Task >>
Return only those lines of the material that contain "costs".

=== Records ===

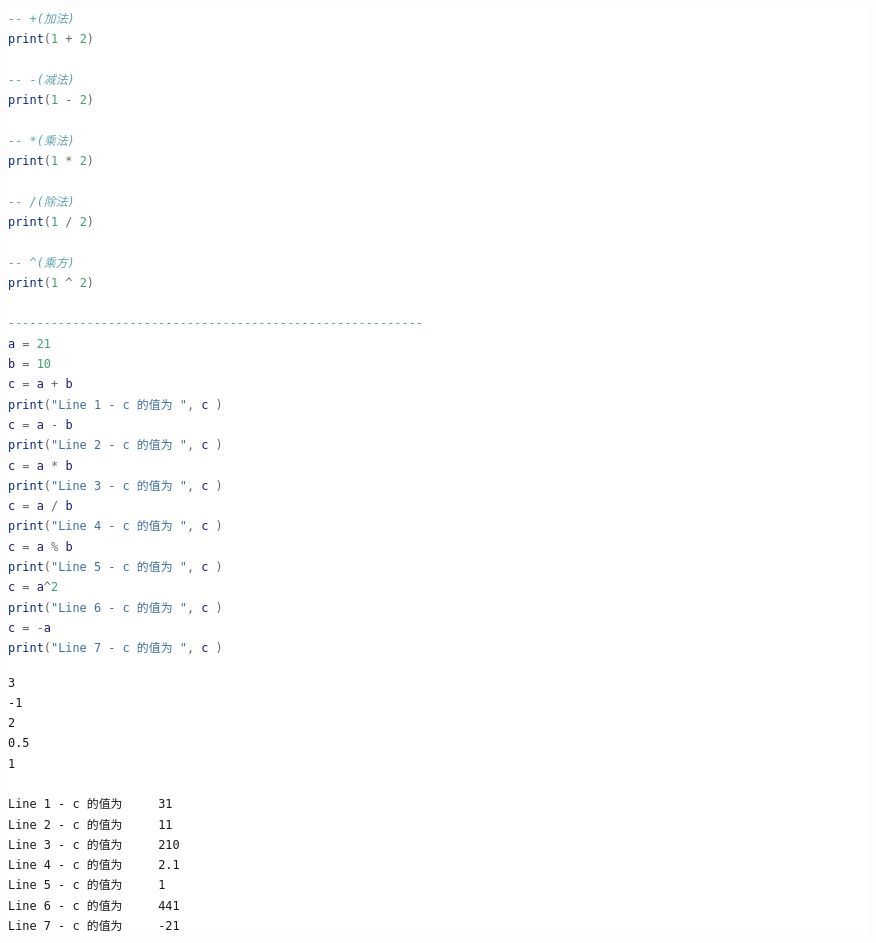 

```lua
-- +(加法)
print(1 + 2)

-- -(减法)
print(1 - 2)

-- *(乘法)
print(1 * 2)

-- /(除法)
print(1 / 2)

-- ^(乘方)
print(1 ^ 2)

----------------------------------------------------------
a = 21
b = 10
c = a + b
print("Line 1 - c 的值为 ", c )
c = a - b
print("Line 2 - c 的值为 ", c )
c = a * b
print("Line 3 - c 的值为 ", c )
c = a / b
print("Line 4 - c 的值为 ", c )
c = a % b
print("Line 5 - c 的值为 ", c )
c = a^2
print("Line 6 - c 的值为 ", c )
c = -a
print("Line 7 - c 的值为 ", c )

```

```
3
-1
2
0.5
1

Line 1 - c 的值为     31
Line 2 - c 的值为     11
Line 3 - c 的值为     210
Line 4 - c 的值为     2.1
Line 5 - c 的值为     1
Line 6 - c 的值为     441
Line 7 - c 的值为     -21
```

===
=== Records ===

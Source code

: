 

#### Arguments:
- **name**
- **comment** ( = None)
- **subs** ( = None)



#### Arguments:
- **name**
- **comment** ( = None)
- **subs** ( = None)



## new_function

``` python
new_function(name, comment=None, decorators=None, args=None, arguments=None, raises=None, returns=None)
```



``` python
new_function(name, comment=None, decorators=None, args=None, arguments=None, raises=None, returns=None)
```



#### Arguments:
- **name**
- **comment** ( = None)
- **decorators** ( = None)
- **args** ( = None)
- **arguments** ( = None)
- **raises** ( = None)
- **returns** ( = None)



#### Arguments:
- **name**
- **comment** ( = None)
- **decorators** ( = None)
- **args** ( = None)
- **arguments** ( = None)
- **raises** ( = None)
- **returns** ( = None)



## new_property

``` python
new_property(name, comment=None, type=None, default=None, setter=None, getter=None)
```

===
=== Records ===

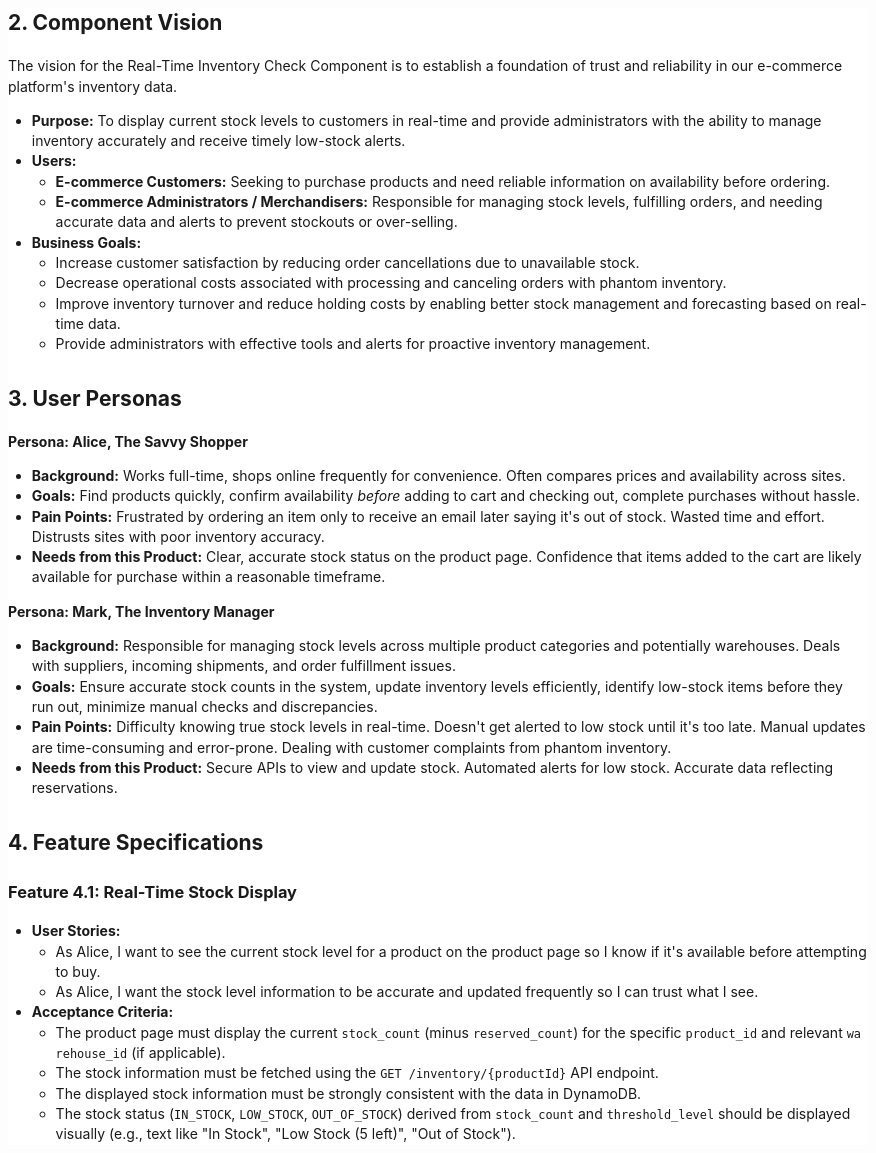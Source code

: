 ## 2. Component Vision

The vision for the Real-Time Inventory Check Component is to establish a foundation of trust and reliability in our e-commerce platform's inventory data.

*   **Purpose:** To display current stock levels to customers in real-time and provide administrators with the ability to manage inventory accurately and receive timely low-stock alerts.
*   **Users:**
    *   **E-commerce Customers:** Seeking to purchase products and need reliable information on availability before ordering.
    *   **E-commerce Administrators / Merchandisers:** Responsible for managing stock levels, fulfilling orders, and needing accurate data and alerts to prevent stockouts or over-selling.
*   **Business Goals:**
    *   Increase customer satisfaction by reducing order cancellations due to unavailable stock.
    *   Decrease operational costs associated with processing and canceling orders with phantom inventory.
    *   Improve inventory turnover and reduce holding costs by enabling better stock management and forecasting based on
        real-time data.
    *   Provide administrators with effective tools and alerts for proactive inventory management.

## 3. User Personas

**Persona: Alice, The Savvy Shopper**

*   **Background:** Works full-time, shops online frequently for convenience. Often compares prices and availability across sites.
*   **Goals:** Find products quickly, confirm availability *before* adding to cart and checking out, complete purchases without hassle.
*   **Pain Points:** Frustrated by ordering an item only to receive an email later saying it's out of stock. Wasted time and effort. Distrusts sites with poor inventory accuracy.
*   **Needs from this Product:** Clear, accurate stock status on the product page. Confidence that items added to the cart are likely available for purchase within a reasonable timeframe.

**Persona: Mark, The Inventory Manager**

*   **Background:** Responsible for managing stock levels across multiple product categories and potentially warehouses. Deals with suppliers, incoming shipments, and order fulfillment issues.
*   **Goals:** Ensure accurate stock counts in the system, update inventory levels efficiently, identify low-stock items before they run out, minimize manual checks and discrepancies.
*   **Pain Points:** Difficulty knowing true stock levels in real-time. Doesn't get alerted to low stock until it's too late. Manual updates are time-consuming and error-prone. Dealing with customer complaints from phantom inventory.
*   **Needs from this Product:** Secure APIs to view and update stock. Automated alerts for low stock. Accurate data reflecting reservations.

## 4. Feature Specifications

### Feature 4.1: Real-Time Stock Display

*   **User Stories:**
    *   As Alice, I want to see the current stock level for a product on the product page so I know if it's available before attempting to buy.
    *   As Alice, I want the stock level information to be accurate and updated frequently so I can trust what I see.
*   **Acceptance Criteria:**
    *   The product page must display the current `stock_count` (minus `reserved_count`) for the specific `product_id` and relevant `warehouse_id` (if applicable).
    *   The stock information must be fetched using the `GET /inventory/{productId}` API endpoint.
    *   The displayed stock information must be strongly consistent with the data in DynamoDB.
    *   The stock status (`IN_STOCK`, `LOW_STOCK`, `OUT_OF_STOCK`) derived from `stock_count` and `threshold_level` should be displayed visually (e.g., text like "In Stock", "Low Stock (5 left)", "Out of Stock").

===

Answer box >>
    *   Decrease operational costs associated with processing and canceling orders with phantom inventory.
    *   Improve inventory turnover and reduce holding costs by enabling better stock management and forecasting based on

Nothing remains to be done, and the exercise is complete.